Stored data
■ ■ ■

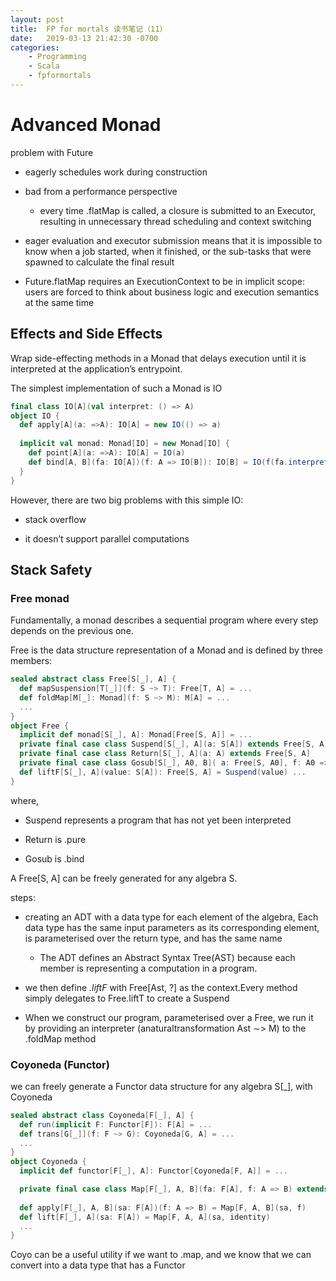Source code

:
 ```yaml
---
layout: post
title:  FP for mortals 读书笔记（11）
date:   2019-03-13 21:42:30 -0700
categories: 
    - Programming
    - Scala 
    - fpformortals
---
```

# Advanced Monad

 problem with Future

 + eagerly schedules work during construction

 + bad from a performance perspective

    + every time .flatMap is called, a closure is submitted to an Executor, resulting in unnecessary thread scheduling and context switching

+  eager evaluation and executor submission means that it is impossible to know when a job started, when it finished, or the sub-tasks that were spawned to calculate the final result

+ Future.flatMap requires an ExecutionContext to be in implicit scope: users are forced to think about business logic and execution semantics at the same time

## Effects and Side Effects

Wrap side-effecting methods in a Monad that delays execution until it is interpreted at the application’s entrypoint.

The simplest implementation of such a Monad is IO

```scala
final class IO[A](val interpret: () => A) 
object IO { 
  def apply[A](a: =>A): IO[A] = new IO(() => a)
  
  implicit val monad: Monad[IO] = new Monad[IO] {
    def point[A](a: =>A): IO[A] = IO(a) 
    def bind[A, B](fa: IO[A])(f: A => IO[B]): IO[B] = IO(f(fa.interpret()).interpret()) 
  }
}
```

However, there are two big problems with this simple IO:
+ stack overflow 

+ it doesn’t support parallel computations

## Stack Safety

### Free monad

Fundamentally, a monad describes a sequential program where every step depends on the previous one. 

Free is the data structure representation of a Monad and is defined by three members:

```scala
sealed abstract class Free[S[_], A] { 
  def mapSuspension[T[_]](f: S ~> T): Free[T, A] = ... 
  def foldMap[M[_]: Monad](f: S ~> M): M[A] = ... 
  ... 
} 
object Free { 
  implicit def monad[S[_], A]: Monad[Free[S, A]] = ...
  private final case class Suspend[S[_], A](a: S[A]) extends Free[S, A] 
  private final case class Return[S[_], A](a: A) extends Free[S, A] 
  private final case class Gosub[S[_], A0, B]( a: Free[S, A0], f: A0 => Free[S, B] ) extends Free[S, B] { type A = A0 }
  def liftF[S[_], A](value: S[A]): Free[S, A] = Suspend(value) ...
}
```

where,

+ Suspend represents a program that has not yet been interpreted 

+ Return is .pure 

+ Gosub is .bind

A Free\[S, A\] can be freely generated for any algebra S.

steps:

+ creating an ADT with a data type for each element of the algebra, Each data type has the same input parameters as its corresponding element, is parameterised over the return type, and has the same name

  + The ADT defines an Abstract Syntax Tree(AST) because each member is representing a computation in a program.

+ we then define _.liftF_ with Free\[Ast, ?\] as the context.Every method simply delegates to Free.liftT to create a Suspend

+ When we construct our program, parameterised over a Free, we run it by providing an interpreter (anaturaltransformation Ast ∼> M) to the .foldMap method

### Coyoneda (Functor)

we can freely generate a Functor data structure for any algebra S\[\_\], with Coyoneda
```scala
sealed abstract class Coyoneda[F[_], A] { 
  def run(implicit F: Functor[F]): F[A] = ... 
  def trans[G[_]](f: F ~> G): Coyoneda[G, A] = ... 
  ... 
} 
object Coyoneda { 
  implicit def functor[F[_], A]: Functor[Coyoneda[F, A]] = ...

  private final case class Map[F[_], A, B](fa: F[A], f: A => B) extends Coyoneda[F, A] 
  
  def apply[F[_], A, B](sa: F[A])(f: A => B) = Map[F, A, B](sa, f) 
  def lift[F[_], A](sa: F[A]) = Map[F, A, A](sa, identity) 
  ...
}
```

Coyo can be a useful utility if we want to .map, and we know that we can convert into a data type that has a Functor

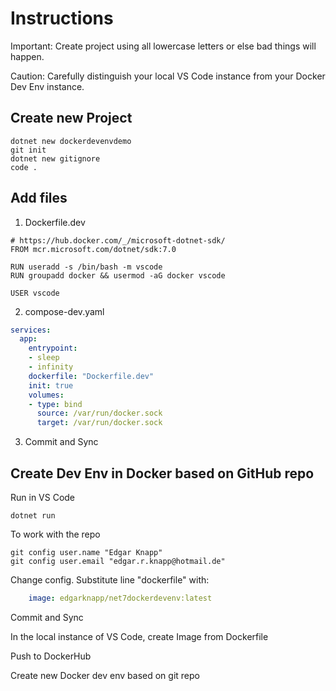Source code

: # Instructions

Important: Create project using all lowercase letters or else bad things will happen.

Caution: Carefully distinguish your local VS Code instance from your Docker Dev Env instance.

## Create new Project

```
dotnet new dockerdevenvdemo
git init
dotnet new gitignore
code .
```

## Add files

1. Dockerfile.dev

```Docker
# https://hub.docker.com/_/microsoft-dotnet-sdk/
FROM mcr.microsoft.com/dotnet/sdk:7.0

RUN useradd -s /bin/bash -m vscode
RUN groupadd docker && usermod -aG docker vscode

USER vscode
```

2. compose-dev.yaml

```YAML
services:
  app:
    entrypoint:
    - sleep
    - infinity
    dockerfile: "Dockerfile.dev"
    init: true
    volumes:
    - type: bind
      source: /var/run/docker.sock
      target: /var/run/docker.sock
```

3. Commit and Sync

## Create Dev Env in Docker based on GitHub repo

Run in VS Code

```CLI
dotnet run
```

To work with the repo

```CLI
git config user.name "Edgar Knapp" 
git config user.email "edgar.r.knapp@hotmail.de"
```

Change config. Substitute line "dockerfile" with:

```YAML
    image: edgarknapp/net7dockerdevenv:latest
```

Commit and Sync

In the local instance of VS Code, create Image from Dockerfile

Push to DockerHub

Create new Docker dev env based on git repo
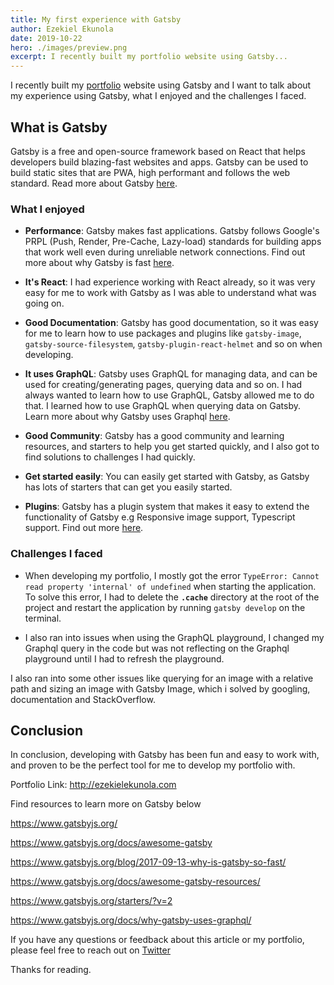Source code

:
 ```yaml
---
title: My first experience with Gatsby
author: Ezekiel Ekunola
date: 2019-10-22
hero: ./images/preview.png
excerpt: I recently built my portfolio website using Gatsby...
---
```


I recently built my [portfolio](https://ezekielekunola.com) website using Gatsby and I want to talk about my experience using Gatsby, what I enjoyed and the challenges I faced.

## **What is Gatsby**

Gatsby is a free and open-source framework based on React that helps developers build blazing-fast websites and apps. Gatsby can be used to build static sites that are PWA, high performant and follows the web standard. Read more about Gatsby [here](https://www.gatsbyjs.org).

### **What I enjoyed**

- **Performance**: Gatsby makes fast applications. Gatsby follows Google's PRPL (Push, Render, Pre-Cache, Lazy-load) standards for building apps that work well even during unreliable network connections. Find out more about why Gatsby is fast [here](https://www.gatsbyjs.org/blog/2017-09-13-why-is-gatsby-so-fast/).

- **It's React**: I had experience working with React already, so it was very easy for me to work with Gatsby as I was able to understand what was going on.

- **Good Documentation**: Gatsby has good documentation, so it was easy for me to learn how to use packages and plugins like `gatsby-image`, `gatsby-source-filesystem`, `gatsby-plugin-react-helmet` and so on when developing.

- **It uses GraphQL**: Gatsby uses GraphQL for managing data, and can be used for creating/generating pages, querying data and so on. I had always wanted to learn how to use GraphQL, Gatsby allowed me to do that. I learned how to use GraphQL when querying data on Gatsby. Learn more about why Gatsby uses Graphql [here](https://www.gatsbyjs.org/docs/why-gatsby-uses-graphql).

* **Good Community**: Gatsby has a good community and learning resources, and starters to help you get started quickly, and I also got to find solutions to challenges I had quickly.

- **Get started easily**: You can easily get started with Gatsby, as Gatsby has lots of starters that can get you easily started.

- **Plugins**: Gatsby has a plugin system that makes it easy to extend the functionality of Gatsby e.g Responsive image support, Typescript support. Find out more [here](https://www.gatsbyjs.org/plugins).
### **Challenges I faced**

- When developing my portfolio, I mostly got the error `TypeError: Cannot read property 'internal' of undefined` when starting the application. To solve this error, I had to delete the **`.cache`** directory at the root of the project and restart the application by running `gatsby develop` on the terminal.


- I also ran into issues when using the GraphQL playground, I changed my Graphql query in the code but was not reflecting on the Graphql playground until I had to refresh the playground.

I also ran into some other issues like querying for an image with a relative path and sizing an image with Gatsby Image, which i solved by googling, documentation and StackOverflow.


## **Conclusion**

In conclusion, developing with Gatsby has been fun and easy to work with, and proven to be the perfect tool for me to develop my portfolio with.

Portfolio Link: http://ezekielekunola.com

Find resources to learn more on Gatsby below

https://www.gatsbyjs.org/

https://www.gatsbyjs.org/docs/awesome-gatsby

https://www.gatsbyjs.org/blog/2017-09-13-why-is-gatsby-so-fast/

https://www.gatsbyjs.org/docs/awesome-gatsby-resources/

https://www.gatsbyjs.org/starters/?v=2

https://www.gatsbyjs.org/docs/why-gatsby-uses-graphql/

If you have any questions or feedback about this article or my portfolio, please feel free to reach out on [Twitter](https://twitter.com/easybuoy)

Thanks for reading.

■ ■ ■

=== Work to complete ===
Bring together all lines of the entries above in which the string "started" occurs.

=== Solution for this exercise ===
+  eager evaluation and executor submission means that it is impossible to know when a job started, when it finished, or the sub-tasks that were spawned to calculate the final result
* **Good Community**: Gatsby has a good community and learning resources, and starters to help you get started quickly, and I also got to find solutions to challenges I had quickly.
- **Get started easily**: You can easily get started with Gatsby, as Gatsby has lots of starters that can get you easily started.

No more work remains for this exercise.